OSLO/NEW YORK (Reuters) - Cisco Systems Inc (CSCO.O) said its $3 billion offer for video conferencing company Tandberg ASA TAA.OL is “a very good price,” defending the bid after some Tandberg shareholders demanded more money.
Investors holding 24 percent of shares of Tandberg had snubbed Cisco’s bid last month, hoping they could force the top U.S. network equipment maker to offer more.
But Ned Hooper, senior vice president and chief strategy officer at Cisco, said on Monday that the bid reflects the potential value of the deal as well as the risks involved in trying to integrate a European public company into the San Jose, California-based Cisco.
“The bottom line is that Cisco will always act with fiscal prudence,” he said in the company’s blog.
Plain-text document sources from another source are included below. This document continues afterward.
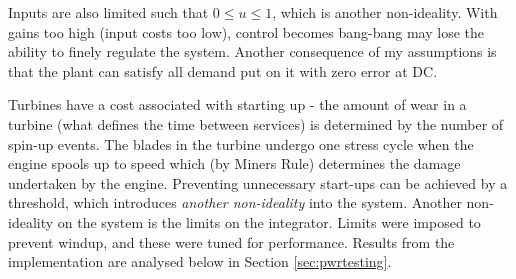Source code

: Inputs are also limited such that $ 0 \leq u \leq 1$, which is another non-ideality.
With gains too high (input costs too low), control becomes bang-bang may lose the ability to finely regulate the system.
Another consequence of my assumptions is that the plant can satisfy all demand put on it with zero error at DC.

Turbines have a cost associated with starting up - the amount of wear in a turbine (what defines the time between services) is determined by the number of spin-up events.
The blades in the turbine undergo one stress cycle when the engine spools up to speed which (by Miners Rule) determines the damage undertaken by the engine.
Preventing unnecessary start-ups can be achieved by a threshold, which introduces \emph{another non-ideality} into the system.
Another non-ideality on the system is the limits on the integrator.
Limits were imposed to prevent windup, and these were tuned for performance.
Results from the implementation are analysed below in Section \ref{sec:pwrtesting}.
Hooper said the deal would make sense as the shift to online video communications will require investment and innovation. But he added that “no acquisition should be pursued or completed if it runs counter to the broader principles of prudence and financial fairness.”
His comments followed a report by Ernst & Young -- commissioned by Tandberg in line with the Norwegian practice for external consultants to evaluate takeover bids -- that the offer was fair.
“It is of our opinion that the terms of the offer are fair from a financial point of view, so far as the shareholders of Tandberg are concerned,” Ernst & Young said in the report.
Such consultancy reports do not often hold much sway with investors but can be more significant as courtroom ammunition should a takeover end up in a legal battle.
A person familiar with the matter told Reuters last week that Cisco Systems was mulling various options, including withdrawing its bid or raising it, after a group of Tandberg shareholders looked set to block the deal unless its terms were sweetened.
Many analysts expect Cisco to raise its bid, as acquiring the market leader in video conferencing would accelerate its push in selling video equipment and software.
Cisco’s current video offerings include a high-end TelePresence video meeting service for executives as well as WebEx online meeting software.
But UBS analyst Nikos Theodosopoulos said he does not expect Cisco to offer more.
“We doubt Cisco will raise its bid as it would set a bad precedent for the company,” he said.
Tandberg shares, which for weeks have been trading above or close to Cisco’s 153.50 crown-per-share-offer, fell 1.43 percent to 151.50 crowns, against a 0.19 percent gain in Oslo’s main index .OSEBX. Cisco shares were unchanged from last Friday at $22.81, with some investors holding their bets ahead of Wednesday’s quarterly earnings announcement.
The takeover, which would need approval from 90 percent of Tandberg shareholders, has been approved by Tandberg’s board.